Hong Yang
Ph.D. Student in Geological Sciences, admitted Autumn 2018
Bio
Hong Yang is currently a PhD student in Geological Science working with Wendy L. Mao. He joined Mao’s lab at Stanford University in 2018, after finishing his Master’s Degree at HPSTAR, Shanghai, where he was supervised by Jung-Fu Lin. His Master’s thesis focused on the experimental determination of iron isotopic fractionation behavior of lower mantle phases using the Synchrotron X-ray technique NRIXS. Before that, he was an undergraduate majoring in Geochemistry at the University of Science and Technology of China. There he performed the quality assessment of bottled drinking water and water from Lake Chao under Fang Huang’s supervision.
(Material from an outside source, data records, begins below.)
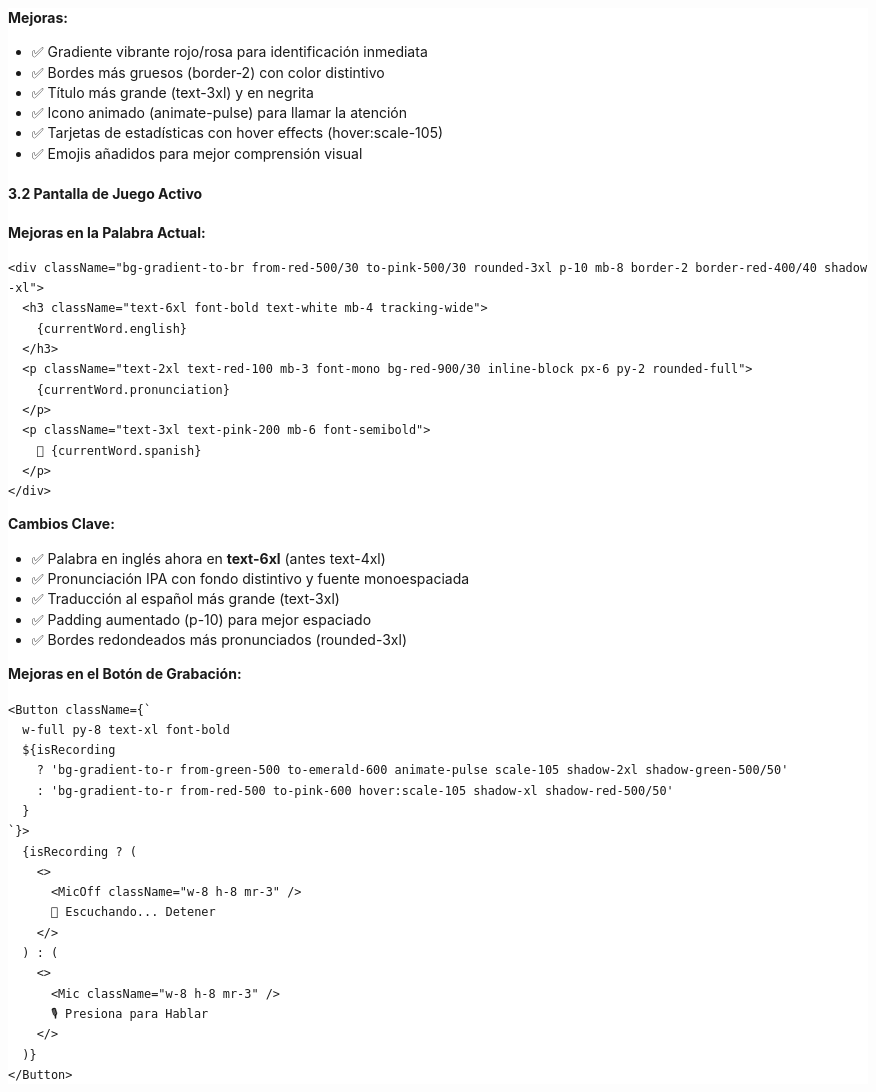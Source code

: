 **Mejoras:**
- ✅ Gradiente vibrante rojo/rosa para identificación inmediata
- ✅ Bordes más gruesos (border-2) con color distintivo
- ✅ Título más grande (text-3xl) y en negrita
- ✅ Icono animado (animate-pulse) para llamar la atención
- ✅ Tarjetas de estadísticas con hover effects (hover:scale-105)
- ✅ Emojis añadidos para mejor comprensión visual

#### 3.2 Pantalla de Juego Activo

**Mejoras en la Palabra Actual:**
```tsx
<div className="bg-gradient-to-br from-red-500/30 to-pink-500/30 rounded-3xl p-10 mb-8 border-2 border-red-400/40 shadow-xl">
  <h3 className="text-6xl font-bold text-white mb-4 tracking-wide">
    {currentWord.english}
  </h3>
  <p className="text-2xl text-red-100 mb-3 font-mono bg-red-900/30 inline-block px-6 py-2 rounded-full">
    {currentWord.pronunciation}
  </p>
  <p className="text-3xl text-pink-200 mb-6 font-semibold">
    📖 {currentWord.spanish}
  </p>
</div>
```

**Cambios Clave:**
- ✅ Palabra en inglés ahora en **text-6xl** (antes text-4xl)
- ✅ Pronunciación IPA con fondo distintivo y fuente monoespaciada
- ✅ Traducción al español más grande (text-3xl)
- ✅ Padding aumentado (p-10) para mejor espaciado
- ✅ Bordes redondeados más pronunciados (rounded-3xl)

**Mejoras en el Botón de Grabación:**
```tsx
<Button className={`
  w-full py-8 text-xl font-bold
  ${isRecording
    ? 'bg-gradient-to-r from-green-500 to-emerald-600 animate-pulse scale-105 shadow-2xl shadow-green-500/50'
    : 'bg-gradient-to-r from-red-500 to-pink-600 hover:scale-105 shadow-xl shadow-red-500/50'
  }
`}>
  {isRecording ? (
    <>
      <MicOff className="w-8 h-8 mr-3" />
      🎤 Escuchando... Detener
    </>
  ) : (
    <>
      <Mic className="w-8 h-8 mr-3" />
      🎙️ Presiona para Hablar
    </>
  )}
</Button>
```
Hong’s research interests include the chemical (especially isotopic) evolution of the Earth and other planetary bodies; structure and sound velocities of iron-alloys at high pressure; pressure-induced electronic, magnetic, elastic and structural transitions in materials; as well as high pressure photon science. His recent research was published on Earth Planet. Sci. Lett. 506, 113-122 (2019), entitled “Iron isotopic fractionation in mineral phases from Earth’s lower mantle: Did terrestrial magma ocean crystallization fractionate iron isotopes?”.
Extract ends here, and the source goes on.